In the second quarter of the sixteenth century, John Calvin published his Institutes of the Christian Religion. It’s no secret that Calvin wasn’t a fan of Lenten observance (much as it the case that few are fans of Calvin today—even in the Presbyterian Church). “[The] superstitious observance of Lent,” Calvin wrote, “had prevailed everywhere, because the common people thought that in it they were doing some exceptional service to God….” He continued, “[It] is plain that Christ did not fast to set an example for others, but to prove, in so beginning to proclaim the gospel, that it was no human doctrine but actually one sent from heaven [Matt. 4:2]. […] Christ does not fast often—as he would have to do if he had willed to lay down a law of yearly fasting—but only once, when he girded himself for the proclamation of the gospel.” (4.12.20). Calvin writes elsewhere that “[hypocritical] fasting…is not only a useless and superfluous weariness but the greatest abomination” (4.12.19).

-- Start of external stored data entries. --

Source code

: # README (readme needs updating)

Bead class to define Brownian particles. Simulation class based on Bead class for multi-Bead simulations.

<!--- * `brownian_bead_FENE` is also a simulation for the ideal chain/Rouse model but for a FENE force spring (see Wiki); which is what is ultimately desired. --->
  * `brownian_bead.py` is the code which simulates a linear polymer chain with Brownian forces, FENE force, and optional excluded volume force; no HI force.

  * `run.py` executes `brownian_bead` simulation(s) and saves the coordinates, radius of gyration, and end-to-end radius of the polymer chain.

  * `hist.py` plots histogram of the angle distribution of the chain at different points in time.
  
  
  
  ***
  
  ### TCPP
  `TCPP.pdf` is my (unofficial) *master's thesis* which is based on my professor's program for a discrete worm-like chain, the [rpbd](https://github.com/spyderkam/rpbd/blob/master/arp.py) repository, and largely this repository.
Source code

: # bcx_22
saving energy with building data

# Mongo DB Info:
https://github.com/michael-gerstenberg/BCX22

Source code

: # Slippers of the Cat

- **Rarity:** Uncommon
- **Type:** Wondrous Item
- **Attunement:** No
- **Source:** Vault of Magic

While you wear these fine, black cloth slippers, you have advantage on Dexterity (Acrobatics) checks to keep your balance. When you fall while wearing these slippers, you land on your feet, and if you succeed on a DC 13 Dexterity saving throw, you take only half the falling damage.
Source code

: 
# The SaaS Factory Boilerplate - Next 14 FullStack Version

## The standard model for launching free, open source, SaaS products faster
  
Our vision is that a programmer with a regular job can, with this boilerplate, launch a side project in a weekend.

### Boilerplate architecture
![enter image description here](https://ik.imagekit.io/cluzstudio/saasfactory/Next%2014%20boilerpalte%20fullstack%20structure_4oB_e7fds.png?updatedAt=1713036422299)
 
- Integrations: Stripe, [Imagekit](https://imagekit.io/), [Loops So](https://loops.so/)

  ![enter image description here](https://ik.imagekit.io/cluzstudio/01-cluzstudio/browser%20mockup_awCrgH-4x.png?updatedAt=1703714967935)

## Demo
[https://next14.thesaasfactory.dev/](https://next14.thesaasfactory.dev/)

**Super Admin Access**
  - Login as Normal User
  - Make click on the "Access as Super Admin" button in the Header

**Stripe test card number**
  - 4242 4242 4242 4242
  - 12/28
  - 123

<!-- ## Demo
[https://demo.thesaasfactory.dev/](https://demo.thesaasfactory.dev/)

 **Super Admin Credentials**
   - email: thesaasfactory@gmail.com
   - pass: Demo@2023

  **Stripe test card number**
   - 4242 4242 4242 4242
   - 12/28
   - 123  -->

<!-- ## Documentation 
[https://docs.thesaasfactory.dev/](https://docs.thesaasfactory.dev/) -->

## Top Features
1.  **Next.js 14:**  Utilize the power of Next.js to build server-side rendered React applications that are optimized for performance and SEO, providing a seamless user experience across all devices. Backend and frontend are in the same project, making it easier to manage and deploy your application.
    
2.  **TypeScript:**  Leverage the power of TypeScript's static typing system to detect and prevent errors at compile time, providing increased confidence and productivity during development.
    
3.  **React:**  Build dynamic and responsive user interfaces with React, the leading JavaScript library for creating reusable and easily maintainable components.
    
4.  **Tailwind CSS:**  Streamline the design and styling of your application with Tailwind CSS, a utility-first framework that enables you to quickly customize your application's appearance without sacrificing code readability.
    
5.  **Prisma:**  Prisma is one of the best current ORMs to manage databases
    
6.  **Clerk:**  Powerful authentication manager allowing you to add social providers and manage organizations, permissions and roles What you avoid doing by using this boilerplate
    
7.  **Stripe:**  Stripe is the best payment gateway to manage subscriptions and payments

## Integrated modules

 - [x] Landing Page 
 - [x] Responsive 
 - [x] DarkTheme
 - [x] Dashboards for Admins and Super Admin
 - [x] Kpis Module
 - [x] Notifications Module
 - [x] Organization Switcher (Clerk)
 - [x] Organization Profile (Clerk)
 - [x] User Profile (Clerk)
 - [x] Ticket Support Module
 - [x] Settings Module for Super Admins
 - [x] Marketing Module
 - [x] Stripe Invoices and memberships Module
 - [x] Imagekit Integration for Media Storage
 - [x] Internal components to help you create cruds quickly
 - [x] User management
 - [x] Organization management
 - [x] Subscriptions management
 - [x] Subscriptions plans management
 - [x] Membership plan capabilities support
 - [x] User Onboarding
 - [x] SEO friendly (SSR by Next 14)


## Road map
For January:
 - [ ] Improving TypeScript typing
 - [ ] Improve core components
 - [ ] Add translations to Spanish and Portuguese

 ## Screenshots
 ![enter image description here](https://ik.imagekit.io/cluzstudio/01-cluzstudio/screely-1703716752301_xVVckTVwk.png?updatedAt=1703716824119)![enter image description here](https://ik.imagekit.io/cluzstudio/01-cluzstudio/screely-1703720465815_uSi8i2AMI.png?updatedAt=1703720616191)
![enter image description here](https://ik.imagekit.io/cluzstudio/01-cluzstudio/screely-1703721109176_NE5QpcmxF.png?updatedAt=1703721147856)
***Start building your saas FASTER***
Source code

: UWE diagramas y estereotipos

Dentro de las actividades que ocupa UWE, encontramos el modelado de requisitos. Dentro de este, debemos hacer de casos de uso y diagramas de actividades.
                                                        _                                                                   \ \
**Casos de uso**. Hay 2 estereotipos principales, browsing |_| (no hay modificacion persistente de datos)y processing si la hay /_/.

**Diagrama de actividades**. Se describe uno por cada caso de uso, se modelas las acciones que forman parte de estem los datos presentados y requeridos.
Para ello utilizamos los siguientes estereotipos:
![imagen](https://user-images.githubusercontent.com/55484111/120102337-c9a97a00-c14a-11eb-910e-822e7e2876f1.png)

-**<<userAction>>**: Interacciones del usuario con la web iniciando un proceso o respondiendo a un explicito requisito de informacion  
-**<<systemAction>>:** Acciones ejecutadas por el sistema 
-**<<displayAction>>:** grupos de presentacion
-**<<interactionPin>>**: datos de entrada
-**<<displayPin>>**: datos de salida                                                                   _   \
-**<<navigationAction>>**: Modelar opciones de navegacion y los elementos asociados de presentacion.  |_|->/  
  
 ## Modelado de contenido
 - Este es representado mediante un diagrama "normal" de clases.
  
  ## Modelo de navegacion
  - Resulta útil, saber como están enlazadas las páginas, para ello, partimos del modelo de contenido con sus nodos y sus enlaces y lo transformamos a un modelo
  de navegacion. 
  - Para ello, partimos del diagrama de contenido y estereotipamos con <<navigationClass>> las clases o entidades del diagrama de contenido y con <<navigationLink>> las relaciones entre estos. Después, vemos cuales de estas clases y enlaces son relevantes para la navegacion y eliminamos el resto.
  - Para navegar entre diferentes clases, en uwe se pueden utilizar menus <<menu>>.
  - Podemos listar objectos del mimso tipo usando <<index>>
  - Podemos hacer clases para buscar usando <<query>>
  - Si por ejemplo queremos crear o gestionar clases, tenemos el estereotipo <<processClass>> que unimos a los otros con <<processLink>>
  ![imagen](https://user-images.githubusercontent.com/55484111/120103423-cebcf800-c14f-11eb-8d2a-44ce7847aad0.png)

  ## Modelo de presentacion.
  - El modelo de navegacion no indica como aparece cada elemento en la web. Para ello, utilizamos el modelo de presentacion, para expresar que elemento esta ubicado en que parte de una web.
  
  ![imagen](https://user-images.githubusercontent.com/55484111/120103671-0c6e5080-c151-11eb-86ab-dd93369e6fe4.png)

In the context of endemic ecclesiastical abuse and a thoroughly transactional understanding of our relationship to God, Calvin’s misgivings about Lenten fasting are understandable. We should fast neither because it so happens to be a yearly ritual (God has not commanded this), nor should we fast to get something from God—whether our hearts are sincere or avaricious. Calvin goes so far as to say that “it would be much more satisfactory if fasting were not practiced at all…” (4.12.19). The point here is that fasting (and Lenten observance more broadly) for its own sake—as a religious obligation—rehearses a crucial misunderstanding of the Good News (kerygma, proclamation). Paul, too, warned of the hubris of religious obligation, reminding the church at Colossae, “Do not let anyone disqualify you, insisting on self-abasement [tapeinophrosune, lowliness] and worship of angels…” (Col. 2:18). This misunderstanding amounts to a subtle form of “anthropo-theology,” which crowns human reason and activity as the key to unlocking God’s power and salvation on earth. This way of thinking about God forgets that God “exists neither next to man nor merely above him, but rather with him, by him and, most important of all, for him. He is man’s God, not only as Lord but also as father, brother, friend…” (Barth, Evangelical Theology, p. 11). The fraternity of God, eternally willed in his freedom, is an open invitation to drink deeply from the well of Christ and to find the satisfaction for our thirsts. We are, each one of us, God’s covenant partners—partakers in his mission of restoration, justice, and peace.
The late John Webster provocatively raised the question, “What are we to do in response to the miracle of God’s saving love?” His response: “In a very real sense, we’re to do nothing. We’re to do nothing because there is one sense nothing to do; God has done it all for us. We don’t need to try to make salvation happen by moral effort or liturgical performance or having wretched thoughts about our sins. That God loves us and has saved us is as sure as the fact that the sky is blue” (Webster, Christ Our Salvation, pp. 4-5). If we decide to fast, or to “give something up” for Lent, let it be a conscious decision to release ourselves from the temptation to prove ourselves before God, who has already given everything to be our friend.